Record set: Begin
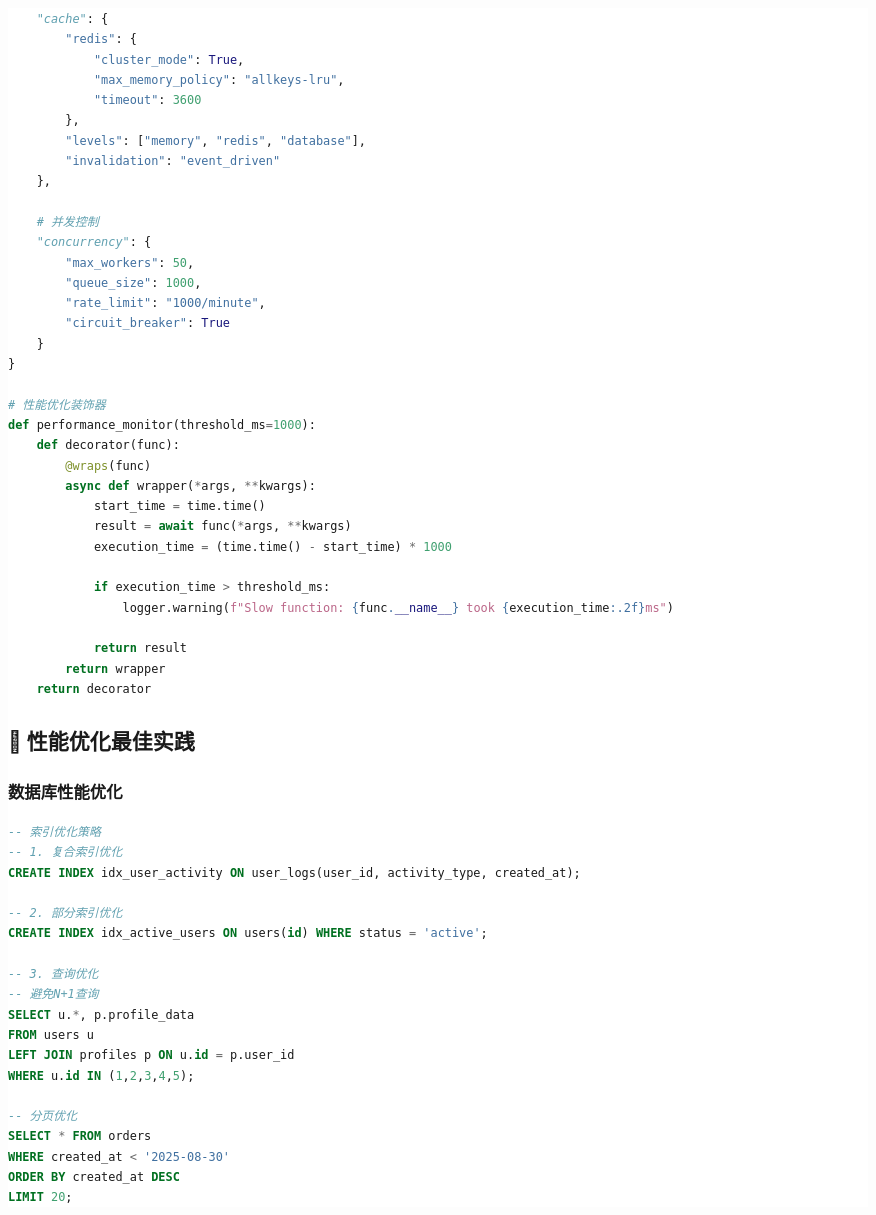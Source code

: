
 ```python
    "cache": {
        "redis": {
            "cluster_mode": True,
            "max_memory_policy": "allkeys-lru",
            "timeout": 3600
        },
        "levels": ["memory", "redis", "database"],
        "invalidation": "event_driven"
    },
    
    # 并发控制
    "concurrency": {
        "max_workers": 50,
        "queue_size": 1000,
        "rate_limit": "1000/minute",
        "circuit_breaker": True
    }
}

# 性能优化装饰器
def performance_monitor(threshold_ms=1000):
    def decorator(func):
        @wraps(func)
        async def wrapper(*args, **kwargs):
            start_time = time.time()
            result = await func(*args, **kwargs)
            execution_time = (time.time() - start_time) * 1000
            
            if execution_time > threshold_ms:
                logger.warning(f"Slow function: {func.__name__} took {execution_time:.2f}ms")
            
            return result
        return wrapper
    return decorator
```

## 🎯 性能优化最佳实践

### 数据库性能优化
```sql
-- 索引优化策略
-- 1. 复合索引优化
CREATE INDEX idx_user_activity ON user_logs(user_id, activity_type, created_at);

-- 2. 部分索引优化
CREATE INDEX idx_active_users ON users(id) WHERE status = 'active';

-- 3. 查询优化
-- 避免N+1查询
SELECT u.*, p.profile_data 
FROM users u 
LEFT JOIN profiles p ON u.id = p.user_id 
WHERE u.id IN (1,2,3,4,5);

-- 分页优化
SELECT * FROM orders 
WHERE created_at < '2025-08-30' 
ORDER BY created_at DESC 
LIMIT 20;
```
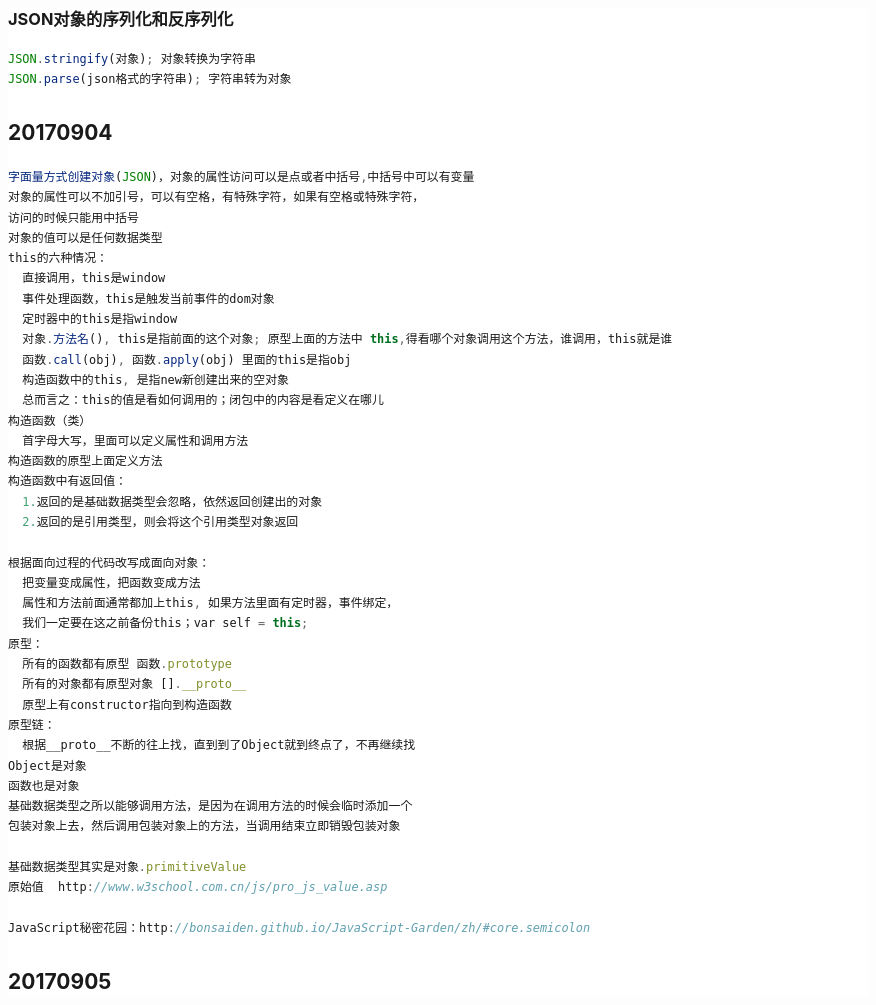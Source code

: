 ### JSON对象的序列化和反序列化

```js
JSON.stringify(对象); 对象转换为字符串
JSON.parse(json格式的字符串); 字符串转为对象
```

## 20170904

```js
字面量方式创建对象(JSON)，对象的属性访问可以是点或者中括号,中括号中可以有变量
对象的属性可以不加引号，可以有空格，有特殊字符，如果有空格或特殊字符，
访问的时候只能用中括号
对象的值可以是任何数据类型
this的六种情况：
  直接调用，this是window
  事件处理函数，this是触发当前事件的dom对象
  定时器中的this是指window
  对象.方法名(), this是指前面的这个对象; 原型上面的方法中 this,得看哪个对象调用这个方法，谁调用，this就是谁
  函数.call(obj), 函数.apply(obj) 里面的this是指obj
  构造函数中的this, 是指new新创建出来的空对象
  总而言之：this的值是看如何调用的；闭包中的内容是看定义在哪儿
构造函数（类）
  首字母大写，里面可以定义属性和调用方法
构造函数的原型上面定义方法
构造函数中有返回值：
  1.返回的是基础数据类型会忽略，依然返回创建出的对象
  2.返回的是引用类型，则会将这个引用类型对象返回

根据面向过程的代码改写成面向对象：
  把变量变成属性，把函数变成方法
  属性和方法前面通常都加上this, 如果方法里面有定时器，事件绑定，
  我们一定要在这之前备份this；var self = this;
原型：
  所有的函数都有原型 函数.prototype
  所有的对象都有原型对象 [].__proto__
  原型上有constructor指向到构造函数
原型链：
  根据__proto__不断的往上找，直到到了Object就到终点了，不再继续找
Object是对象
函数也是对象
基础数据类型之所以能够调用方法，是因为在调用方法的时候会临时添加一个
包装对象上去，然后调用包装对象上的方法，当调用结束立即销毁包装对象

基础数据类型其实是对象.primitiveValue
原始值  http://www.w3school.com.cn/js/pro_js_value.asp

JavaScript秘密花园：http://bonsaiden.github.io/JavaScript-Garden/zh/#core.semicolon
```

## 20170905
Record set: End
#### [What is required]
Exclude the pictures. Write out the remaining data exactly.

#### [Solution to this task]
Source code

:
 ```python
    "cache": {
        "redis": {
            "cluster_mode": True,
            "max_memory_policy": "allkeys-lru",
            "timeout": 3600
        },
        "levels": ["memory", "redis", "database"],
        "invalidation": "event_driven"
    },
    
    # 并发控制
    "concurrency": {
        "max_workers": 50,
        "queue_size": 1000,
        "rate_limit": "1000/minute",
        "circuit_breaker": True
    }
}

# 性能优化装饰器
def performance_monitor(threshold_ms=1000):
    def decorator(func):
        @wraps(func)
        async def wrapper(*args, **kwargs):
            start_time = time.time()
            result = await func(*args, **kwargs)
            execution_time = (time.time() - start_time) * 1000
            
            if execution_time > threshold_ms:
                logger.warning(f"Slow function: {func.__name__} took {execution_time:.2f}ms")
            
            return result
        return wrapper
    return decorator
```

## 🎯 性能优化最佳实践

### 数据库性能优化
```sql
-- 索引优化策略
-- 1. 复合索引优化
CREATE INDEX idx_user_activity ON user_logs(user_id, activity_type, created_at);

-- 2. 部分索引优化
CREATE INDEX idx_active_users ON users(id) WHERE status = 'active';

-- 3. 查询优化
-- 避免N+1查询
SELECT u.*, p.profile_data 
FROM users u 
LEFT JOIN profiles p ON u.id = p.user_id 
WHERE u.id IN (1,2,3,4,5);

-- 分页优化
SELECT * FROM orders 
WHERE created_at < '2025-08-30' 
ORDER BY created_at DESC 
LIMIT 20;
```
Source code

: ### JSON对象的序列化和反序列化

```js
JSON.stringify(对象); 对象转换为字符串
JSON.parse(json格式的字符串); 字符串转为对象
```

## 20170904

```js
字面量方式创建对象(JSON)，对象的属性访问可以是点或者中括号,中括号中可以有变量
对象的属性可以不加引号，可以有空格，有特殊字符，如果有空格或特殊字符，
访问的时候只能用中括号
对象的值可以是任何数据类型
this的六种情况：
  直接调用，this是window
  事件处理函数，this是触发当前事件的dom对象
  定时器中的this是指window
  对象.方法名(), this是指前面的这个对象; 原型上面的方法中 this,得看哪个对象调用这个方法，谁调用，this就是谁
  函数.call(obj), 函数.apply(obj) 里面的this是指obj
  构造函数中的this, 是指new新创建出来的空对象
  总而言之：this的值是看如何调用的；闭包中的内容是看定义在哪儿
构造函数（类）
  首字母大写，里面可以定义属性和调用方法
构造函数的原型上面定义方法
构造函数中有返回值：
  1.返回的是基础数据类型会忽略，依然返回创建出的对象
  2.返回的是引用类型，则会将这个引用类型对象返回

根据面向过程的代码改写成面向对象：
  把变量变成属性，把函数变成方法
  属性和方法前面通常都加上this, 如果方法里面有定时器，事件绑定，
  我们一定要在这之前备份this；var self = this;
原型：
  所有的函数都有原型 函数.prototype
  所有的对象都有原型对象 [].__proto__
  原型上有constructor指向到构造函数
原型链：
  根据__proto__不断的往上找，直到到了Object就到终点了，不再继续找
Object是对象
函数也是对象
基础数据类型之所以能够调用方法，是因为在调用方法的时候会临时添加一个
包装对象上去，然后调用包装对象上的方法，当调用结束立即销毁包装对象

基础数据类型其实是对象.primitiveValue
原始值  http://www.w3school.com.cn/js/pro_js_value.asp

JavaScript秘密花园：http://bonsaiden.github.io/JavaScript-Garden/zh/#core.semicolon
```

## 20170905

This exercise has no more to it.